Improving the interface to disabled YouTube videos | MIT Center for Civic Media
One seldom discussed effect of Warner Music Group's locust-like raid on the YouTube community is the loss of video metadata. When access to a video is disabled for reasons of alleged copyright infringement, users see a page like this:
The video is not the only thing lost, however. Along with access to the video, YouTube disables access to all accompanying information: the title, tags, description, comments, related videos, response videos, ratings, and number of views. While S.512(c)(1) of the DMCA certainly compels the wise service provider to disable the allegedly infringing video, they could do so without ripping a node out of the network like a bandage from a hairy knee!
Imagine instead that the pages for disabled videos were rendered like this mockup:
Although viewers will be disappointed that the video is missing, opportunity persists for continued dialogue. The original poster can use the description box to explain the situation. Perhaps he or she voluntarily removed the video. Perhaps the the video has been moved to another site. Perhaps the claim is being disputed and viewers should return in the future.
Likewise, viewers have multiple channels through which they might respond to the video's removal.
If the value to viewers, posters, and scholars are not sufficiently compelling, consider that a single DMCA takedown, spurious or not, potentially tramples the authorship rights of hundreds of users whose comments are summarily disabled.
From the YouTube Terms of Service, Section 5:
The content on the YouTube Website, except all User Submissions (as defined below), including without limitation, the text, software, scripts, graphics, photos, sounds, music, videos, interactive features and the like ("Content") and the trademarks, service marks and logos contained therein ("Marks"), are owned by or licensed to YouTube, subject to copyright and other intellectual property rights under the law." (Thanks to Alex Leavitt from YouTomb for this research.)

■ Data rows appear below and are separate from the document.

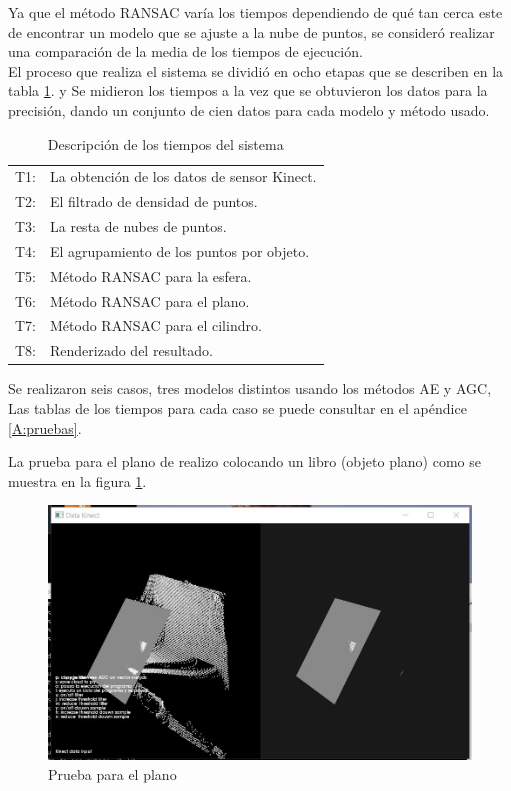 	 
	 
	
	Ya que el método RANSAC varía los tiempos dependiendo de qué tan cerca este de encontrar un modelo que se ajuste a la nube de puntos, se consideró realizar una comparación de la media de los tiempos de ejecución.\\
	
	 El proceso que realiza el sistema se dividió en ocho etapas que se describen en la tabla \ref{tab:DefTiempos}. y Se midieron los tiempos a la vez que se obtuvieron los datos para la precisión, dando un conjunto de cien datos para cada modelo y método usado.
	
	\begin{table}[!htb]
		\caption{Descripción de los tiempos del sistema}
		\centering
		\begin{tabular}{ll}
		\hline
		 T1:& La obtención de los datos de sensor Kinect.\\
		 T2:& El filtrado de densidad de puntos.\\
		 T3:& La resta de nubes de puntos.\\
		 T4:& El agrupamiento de los puntos por objeto.\\
		 T5:& Método RANSAC para la esfera.\\
		 T6:& Método RANSAC para el plano.\\
		 T7:& Método RANSAC para el cilindro.\\
		 T8:& Renderizado del resultado.\\
		
		\hline
	\end{tabular}
\label{tab:DefTiempos}
\end{table}
	
	Se realizaron seis casos, tres modelos distintos usando los métodos AE y AGC, Las tablas de los tiempos para cada caso se puede consultar en el apéndice \ref{A:pruebas}.
	


La prueba para el \gls{plano} de realizo colocando un libro (objeto plano) como se muestra en la figura \ref{fig:pruebaPla}.


\begin{figure}[!htb] 
	\centering
	\includegraphics[width=1\textwidth]{03Resultados/imagenes/plano.JPG}
	\caption{Prueba para el plano} 
	\label{fig:pruebaPla}
\end{figure}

User comments are User Submissions and they are typically non-infringing, original expressions fixed to a medium. In other words, unlike the numerous remixes and home videos flagged by Warner Music Group, YouTube comments are clearly the property of their posters and that ownership ought to be respected.
Rather than frustrate community members with dead-end links and unreliable embeds, YouTube should implement an interface for disabled videos that plays to its strengths by encouraging conversation.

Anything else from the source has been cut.